Praise was given to Cusack’s performance, with critics saying it is a "far cry from the usual blithe and breezy" roles Cusack plays. Stephen Holden of The New York Times wrote the "small, tender film about contemporary parenthood in wartime carries off a delicate balancing act." The San Francisco Chronicles Mick LaSalle wrote it "depicts a side of the Iraq war, the American home front, that has been barely touched in other Iraq war movies", and though the film is politically neutral, audiences "will come away from the experience moved and shaken" regardless of their thoughts on the war. He added O'Keefe’s "scenes with Cusack form the backbone of the picture. Hers is a beautiful portrait of a 12-year-old girl who loves her father but is just beginning to see past him, to understand him as a person and not a god."

Awarding the film 3/4 stars, Roger Ebert wrote that the "story drags its feet a little…considering we know where they're going and what must happen when they get [to the theme park]. And a possible political confrontation between the two brothers is so adroitly sidestepped that the movie, although probably anti-war, never really declares itself. All we have is a father who has lost his wife and two girls who have lost their mother. The way Cusack handles that, it's enough."

More critical reviews cited the film’s manipulativeness and its refusal to make a bigger statement about the war. Elizabeth Weitzman of the Daily News opined, "This is a movie that lobs even appropriate criticisms from a safe distance, a flaw its strengths can't overcome." Of the young actresses, Weitzman said, "Bednarczyk's natural instincts put most programmed Hollywood moppets to shame, and the quietly affecting O'Keefe shows genuine talent. They convey an honest confusion that is consistently more powerful than the black and white (or red and blue) politics that divide the film around them." Lisa Schwarzbaum of Entertainment Weekly wrote the character of Stanley felt underdeveloped.

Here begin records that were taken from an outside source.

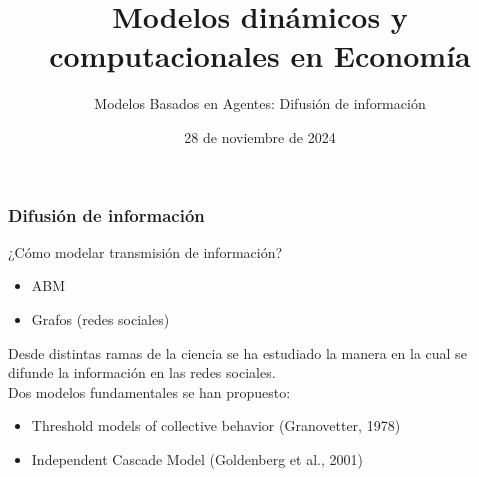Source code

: \documentclass[11pt]{beamer}
\begin{document}
	\title{Modelos dinámicos y computacionales en Economía}
	\subtitle{Modelos Basados en Agentes: Difusión de información}
	\date{28 de noviembre de 2024}




\begin{frame}
	\frametitle{Difusión de información}
	¿Cómo modelar transmisión de información?
	\begin{itemize}
		\item<2-> ABM
		\item<3-> Grafos (redes sociales)
	\end{itemize}
	\vspace{2mm}
	Desde distintas ramas de la ciencia se ha estudiado la manera en la cual se difunde la información en las redes sociales.\\
	Dos modelos fundamentales se han propuesto:
	\begin{itemize}
		\item Threshold models of collective behavior (Granovetter, 1978)
		\item Independent Cascade Model (Goldenberg et al., 2001)
	\end{itemize}
\end{frame}
\end{document}
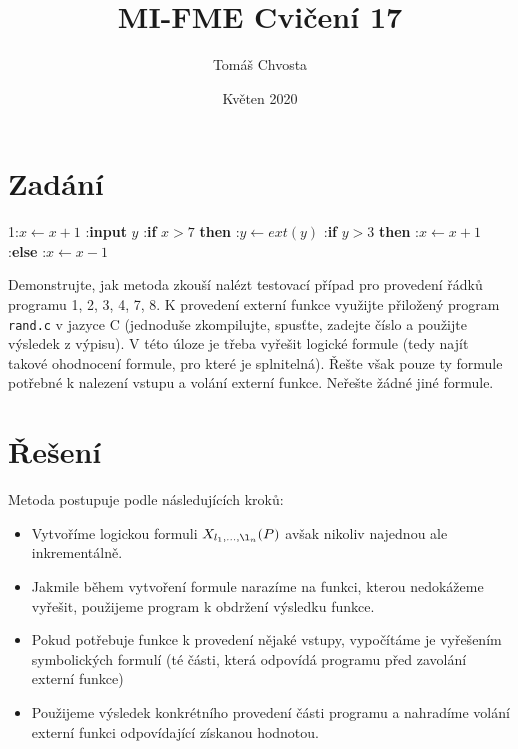 \documentclass{article}
\title{MI-FME Cvičení 17}
\author{Tomáš Chvosta}
\date{Květen 2020}
\newcommand\tab[1][0.5cm]{\hspace*{#1}}
\begin{document}
\maketitle

\section{Zadání}

1:\tab $x \leftarrow x + 1$ :\tab \textbf{input} $y$ :\tab \textbf{if} $x > 7$ \textbf{then} :\tab\tab $y \leftarrow ext(y)$ :\tab\tab \textbf{if} $y > 3$ \textbf{then} :\tab\tab\tab $x \leftarrow x + 1$ :\tab\tab \textbf{else} :\tab\tab\tab $x \leftarrow x - 1$ \newline

Demonstrujte, jak metoda  zkouší nalézt testovací případ pro provedení řádků programu 1, 2, 3, 4, 7, 8. K provedení externí funkce využijte přiložený program \texttt{rand.c} v jazyce C (jednoduše zkompilujte, spusťte, zadejte číslo a použijte výsledek z výpisu). V této úloze je třeba vyřešit logické formule (tedy najít takové ohodnocení formule, pro které je splnitelná). Řešte však pouze ty formule potřebné k nalezení vstupu a volání externí funkce. Neřešte žádné jiné formule.

\section{Řešení}
Metoda  postupuje podle následujících kroků:

\begin{itemize}
    \item Vytvoříme logickou formuli $X_{l_1,\dots,\l_n}(P)$ avšak nikoliv najednou ale inkrementálně.
    \item Jakmile během vytvoření formule narazíme na funkci, kterou nedokážeme vyřešit, použijeme program k obdržení výsledku funkce.
    \item Pokud potřebuje funkce k provedení nějaké vstupy, vypočítáme je vyřešením symbolických formulí (té části, která odpovídá programu před zavolání externí funkce) 
    \item Použijeme výsledek konkrétního provedení části programu a nahradíme volání externí funkci odpovídající získanou hodnotou. 
\end{itemize}
\end{document}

==Awards and nominations==
The music in the film received two Golden Globe nominations by the Hollywood Foreign Press Association for the 65th Golden Globe Awards. Strouse's screenplay won the Waldo Salt Screenwriting Award at that year's Sundance Film Festival. Clint Eastwood was nominated for Best Original Score, while the song "Grace is Gone" with music by Eastwood and lyrics by Carole Bayer Sager was nominated for Best Original Song. It won the Satellite Award for Best Song at the 12th Satellite Awards.